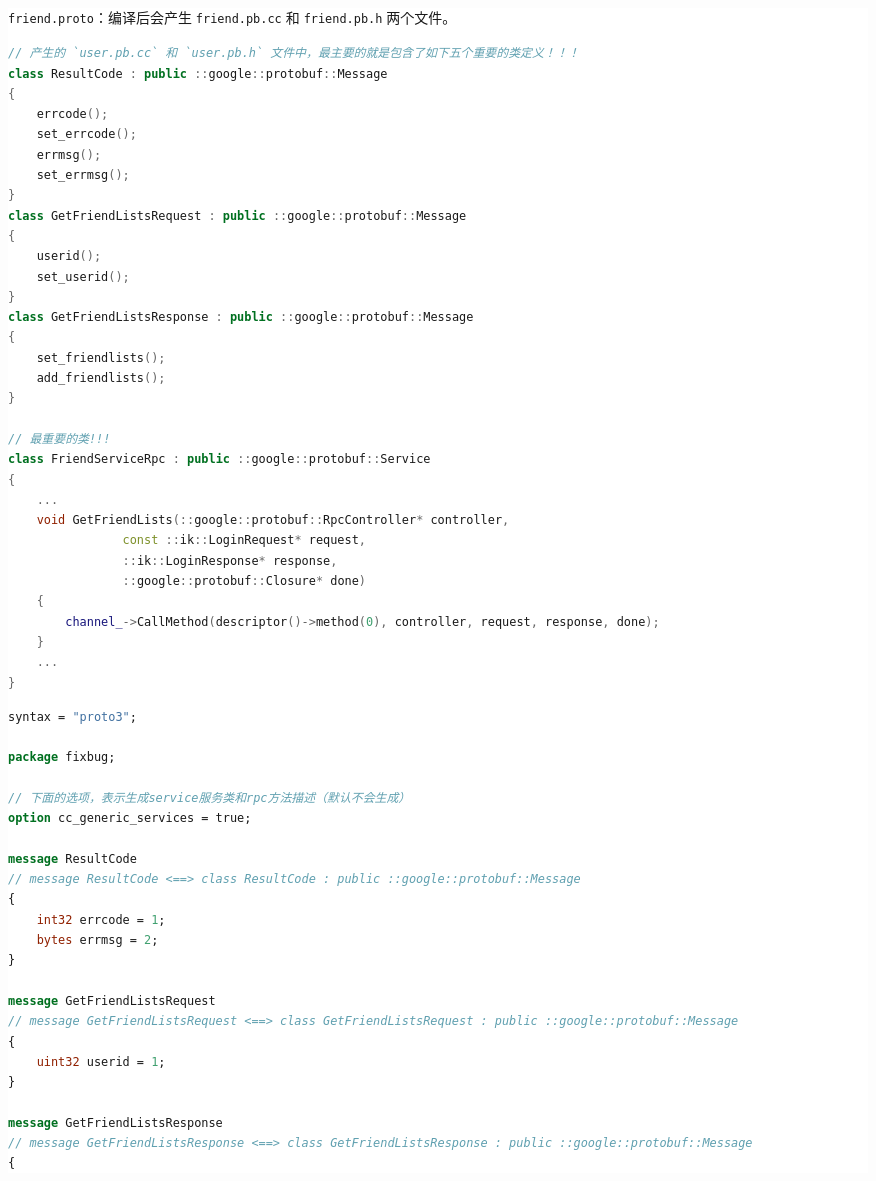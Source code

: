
 ```protobuf
```

`friend.proto`：编译后会产生 `friend.pb.cc` 和 `friend.pb.h` 两个文件。

```cpp
// 产生的 `user.pb.cc` 和 `user.pb.h` 文件中，最主要的就是包含了如下五个重要的类定义！！！
class ResultCode : public ::google::protobuf::Message
{
    errcode();
    set_errcode();
    errmsg();
    set_errmsg();    
}
class GetFriendListsRequest : public ::google::protobuf::Message
{
    userid();
    set_userid();    
}
class GetFriendListsResponse : public ::google::protobuf::Message    
{
    set_friendlists();
    add_friendlists();
}

// 最重要的类!!!
class FriendServiceRpc : public ::google::protobuf::Service   
{
    ...
    void GetFriendLists(::google::protobuf::RpcController* controller,
                const ::ik::LoginRequest* request,
                ::ik::LoginResponse* response,
                ::google::protobuf::Closure* done)
    {
        channel_->CallMethod(descriptor()->method(0), controller, request, response, done);
    }
    ...
}
```

```protobuf
syntax = "proto3";

package fixbug;

// 下面的选项，表示生成service服务类和rpc方法描述（默认不会生成）
option cc_generic_services = true;

message ResultCode        
// message ResultCode <==> class ResultCode : public ::google::protobuf::Message
{
    int32 errcode = 1;   
    bytes errmsg = 2;     
}

message GetFriendListsRequest  
// message GetFriendListsRequest <==> class GetFriendListsRequest : public ::google::protobuf::Message
{
    uint32 userid = 1;
}

message GetFriendListsResponse   
// message GetFriendListsResponse <==> class GetFriendListsResponse : public ::google::protobuf::Message
{
```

--- --- ---

### EXERCISE REQUIREMENTS
From the data above, count the lines where "public" occurs and give that figure and nothing else.

### RESULT FOR THIS TASK
7